Thursday, 12 July 2012

Abba: The Soap

I have plenty of regrets about missed opportunities but only a few of them are purchase-related...

In 1978 I hated Abba. They seemed to me then the essence of manufactured, packaged pap music. Today I hate them less. We can all be terribly post-modern. Sir Ian McKellan choosing "Dancing Queen" as one of his Desert Island Discs (40:42). Otherwise respectable, sensible actors all seeming to have rather a good time in Mamma Mia. A  lumpish Toni Colette in the Muriel's Wedding  miming "Waterloo" dressed in a shiny white jumpsuit and managing to produce mingled joy and embarassment. And after all their songs are polished, memorable and singable. But in 1978 I hated them.

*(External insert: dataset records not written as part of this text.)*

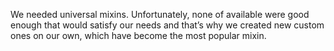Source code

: We needed universal mixins. Unfortunately, none of available were good enough that would satisfy our needs and that’s why we created new custom ones on our own, which have become the most popular mixin.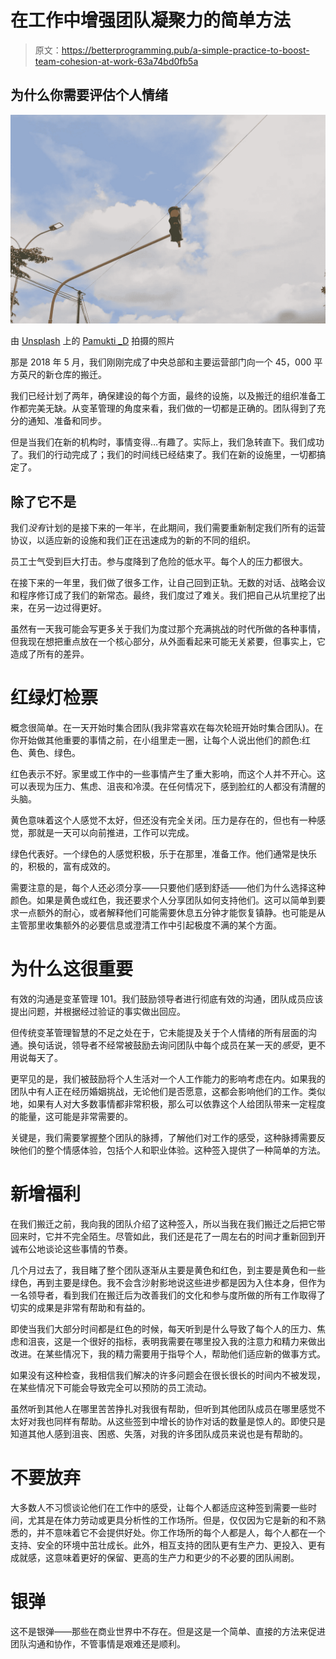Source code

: # 在工作中增强团队凝聚力的简单方法

> 原文：<https://betterprogramming.pub/a-simple-practice-to-boost-team-cohesion-at-work-63a74bd0fb5a>

## 为什么你需要评估个人情绪

![](img/3f88b07c20415e1f5a46647e08524c9a.png)

由 [Unsplash](https://unsplash.com/s/photos/traffic-light?utm_source=unsplash&utm_medium=referral&utm_content=creditCopyText) 上的 [Pamukti _D](https://unsplash.com/@pamukti_d?utm_source=unsplash&utm_medium=referral&utm_content=creditCopyText) 拍摄的照片

那是 2018 年 5 月，我们刚刚完成了中央总部和主要运营部门向一个 45，000 平方英尺的新仓库的搬迁。

我们已经计划了两年，确保建设的每个方面，最终的设施，以及搬迁的组织准备工作都完美无缺。从变革管理的角度来看，我们做的一切都是正确的。团队得到了充分的通知、准备和同步。

但是当我们在新的机构时，事情变得…有趣了。实际上，我们急转直下。我们成功了。我们的行动完成了；我们的时间线已经结束了。我们在新的设施里，一切都搞定了。

## **除了它不是**

我们*没有*计划的是接下来的一年半，在此期间，我们需要重新制定我们所有的运营协议，以适应新的设施和我们正在迅速成为的新的不同的组织。

员工士气受到巨大打击。参与度降到了危险的低水平。每个人的压力都很大。

在接下来的一年里，我们做了很多工作，让自己回到正轨。无数的对话、战略会议和程序修订成了我们的新常态。最终，我们度过了难关。我们把自己从坑里挖了出来，在另一边过得更好。

虽然有一天我可能会写更多关于我们为度过那个充满挑战的时代所做的各种事情，但我现在想把重点放在一个核心部分，从外面看起来可能无关紧要，但事实上，它造成了所有的差异。

# **红绿灯检票**

概念很简单。在一天开始时集合团队(我非常喜欢在每次轮班开始时集合团队)。在你开始做其他重要的事情之前，在小组里走一圈，让每个人说出他们的颜色:红色、黄色、绿色。

红色表示不好。家里或工作中的一些事情产生了重大影响，而这个人并不开心。这可以表现为压力、焦虑、沮丧和冷漠。在任何情况下，感到脸红的人都没有清醒的头脑。

黄色意味着这个人感觉不太好，但还没有完全关闭。压力是存在的，但也有一种感觉，那就是一天可以向前推进，工作可以完成。

绿色代表好。一个绿色的人感觉积极，乐于在那里，准备工作。他们通常是快乐的，积极的，富有成效的。

需要注意的是，每个人还必须分享——只要他们感到舒适——他们为什么选择这种颜色。如果是黄色或红色，我还要求个人分享团队如何支持他们。这可以简单到要求一点额外的耐心，或者解释他们可能需要休息五分钟才能恢复镇静。也可能是从主管那里收集额外的必要信息或澄清工作中引起极度不满的某个方面。

# **为什么这很重要**

有效的沟通是变革管理 101。我们鼓励领导者进行彻底有效的沟通，团队成员应该提出问题，并根据经过验证的事实做出回应。

但传统变革管理智慧的不足之处在于，它未能提及关于个人情绪的所有层面的沟通。换句话说，领导者不经常被鼓励去询问团队中每个成员在某一天的*感受*，更不用说每天了。

更罕见的是，我们被鼓励将个人生活对一个人工作能力的影响考虑在内。如果我的团队中有人正在经历婚姻挑战，无论他们是否愿意，这都会影响他们的工作。类似地，如果有人对大多数事情都非常积极，那么可以依靠这个人给团队带来一定程度的能量，这可能是非常需要的。

关键是，我们需要掌握整个团队的脉搏，了解他们对工作的感受，这种脉搏需要反映他们的整个情感体验，包括个人和职业体验。这种签入提供了一种简单的方法。

# **新增福利**

在我们搬迁之前，我向我的团队介绍了这种签入，所以当我在我们搬迁之后把它带回来时，它并不完全陌生。尽管如此，我们还是花了一周左右的时间才重新回到开诚布公地谈论这些事情的节奏。

几个月过去了，我目睹了整个团队逐渐从主要是黄色和红色，到主要是黄色和一些绿色，再到主要是绿色。我不会含沙射影地说这些进步都是因为入住本身，但作为一名领导者，看到我们在搬迁后为改善我们的文化和参与度所做的所有工作取得了切实的成果是非常有帮助和有益的。

即使当我们大部分时间都是红色的时候，每天听到是什么导致了每个人的压力、焦虑和沮丧，这是一个很好的指标，表明我需要在哪里投入我的注意力和精力来做出改进。在某些情况下，我的精力需要用于指导个人，帮助他们适应新的做事方式。

如果没有这种检查，我相信我们解决的许多问题会在很长很长的时间内不被发现，在某些情况下可能会导致完全可以预防的员工流动。

虽然听到其他人在哪里苦苦挣扎对我很有帮助，但听到其他团队成员在哪里感觉不太好对我也同样有帮助。从这些签到中增长的协作对话的数量是惊人的。即使只是知道其他人感到沮丧、困惑、失落，对我的许多团队成员来说也是有帮助的。

# **不要放弃**

大多数人不习惯谈论他们在工作中的感受，让每个人都适应这种签到需要一些时间，尤其是在体力劳动或更具分析性的工作场所。但是，仅仅因为它是新的和不熟悉的，并不意味着它不会提供好处。你工作场所的每个人都是人，每个人都在一个支持、安全的环境中茁壮成长。此外，相互支持的团队更有生产力、更投入、更有成就感，这意味着更好的保留、更高的生产力和更少的不必要的团队闹剧。

# **银弹**

这不是银弹——那些在商业世界中不存在。但是这是一个简单、直接的方法来促进团队沟通和协作，不管事情是艰难还是顺利。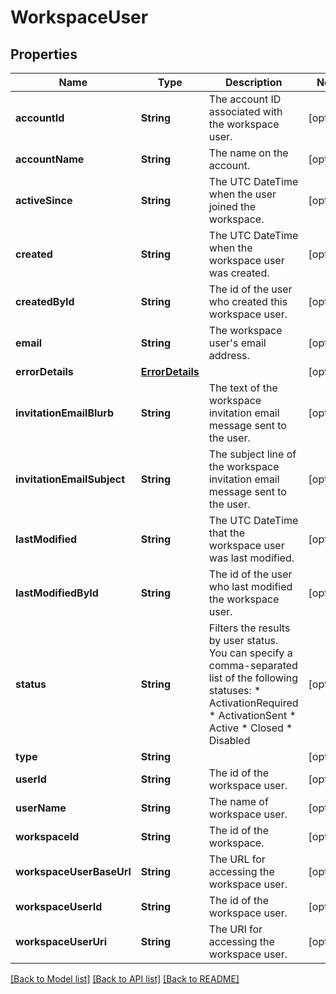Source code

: # WorkspaceUser

## Properties
Name | Type | Description | Notes
------------ | ------------- | ------------- | -------------
**accountId** | **String** | The account ID associated with the workspace user. | [optional] 
**accountName** | **String** | The name on the account. | [optional] 
**activeSince** | **String** | The UTC DateTime when the user joined the workspace. | [optional] 
**created** | **String** | The UTC DateTime when the workspace user was created. | [optional] 
**createdById** | **String** | The id of the user who created this workspace user. | [optional] 
**email** | **String** | The workspace user&#39;s email address. | [optional] 
**errorDetails** | [**ErrorDetails**](ErrorDetails.md) |  | [optional] 
**invitationEmailBlurb** | **String** | The text of the workspace invitation email message sent to the user. | [optional] 
**invitationEmailSubject** | **String** | The subject line of the workspace invitation email message sent to the user. | [optional] 
**lastModified** | **String** | The UTC DateTime that the workspace user was last modified. | [optional] 
**lastModifiedById** | **String** | The id of the user who last modified the workspace user. | [optional] 
**status** | **String** | Filters the results by user status. You can specify a comma-separated list of the following statuses:  * ActivationRequired  * ActivationSent  * Active * Closed  * Disabled | [optional] 
**type** | **String** |  | [optional] 
**userId** | **String** | The id of the workspace user. | [optional] 
**userName** | **String** | The name of workspace user. | [optional] 
**workspaceId** | **String** | The id of the workspace. | [optional] 
**workspaceUserBaseUrl** | **String** | The URL for accessing the workspace user. | [optional] 
**workspaceUserId** | **String** | The id of the workspace user. | [optional] 
**workspaceUserUri** | **String** | The URI for accessing the workspace user. | [optional] 

[[Back to Model list]](../README.md#documentation-for-models) [[Back to API list]](../README.md#documentation-for-api-endpoints) [[Back to README]](../README.md)


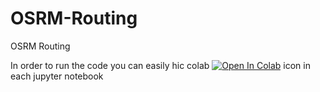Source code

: # OSRM-Routing
OSRM Routing 

In order to run the code you can easily hic colab 
[![Open In Colab](https://colab.research.google.com/assets/colab-badge.svg)](https://colab.research.google.com/github/mehdihosseinimoghadam/Routing/blob/main/OSRM.ipynb)
icon in each jupyter notebook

It's St Felix Middle School's final performance at the Tattersalls show ground next week. Mister Tatts, Tim Young, has put together a programme covering nearly 40 years of school history. The year 6 dance is to an Abba Medley. We've been making Animoto Slideshows to project as punctuation points of the show. While helping students collect images for their 70s slideshow I suddenly remembered sitting in a staffroom leafing idly through a toiletries leaflet left by hopeful visiting retailers and, to my delight finding Abba: The Soap. At the time Abba: The Movie and Abba: The Album seemed to be advertised everywhere. The rather delicious irony of an audio-cassette shaped bar of soap appealed to my sense of humour and I contemplated buying several as presents for friends who would enjoy the joke too. But I forgot and the opportunity passed.  My regret at failing to buy one is probably only surpassed by my regret at not buying a marzipan Margaret Thatcher and Ronald Reagan - made by Simmons our local baker in St Albans for one of Reagan's visits in the early 80's.

It is remarkable how potent a key to memory emphemera is. Reminiscence therapy is a proven method for helping slow the advance of dementia. In Norfolk there were several boxes of objects used for beginning discussions of the past. They contained items that were everyday in the early and middle years of the last century. One item that brings the memories flooding back for is Brasso metal polish - helped of course by the pungent smell.

 I haven't yet visited The Robert Opie Collection but I've been delighted by his Scrapbook series of large format volumes. Fairly recently I discovered The Retronaut (The past is a foreign country. This is your Passport). The Hitler pincushion image on the right is borrowed from there. To my generation images from History were a few line drawings or half a dozen black and white plates in the middle of the book, and all chosen by someone else. How much can we learn about the dreams and daily realities of past cultures from the extraordinarily specific wealth of images, recordings and music that are now available in our classrooms and homes.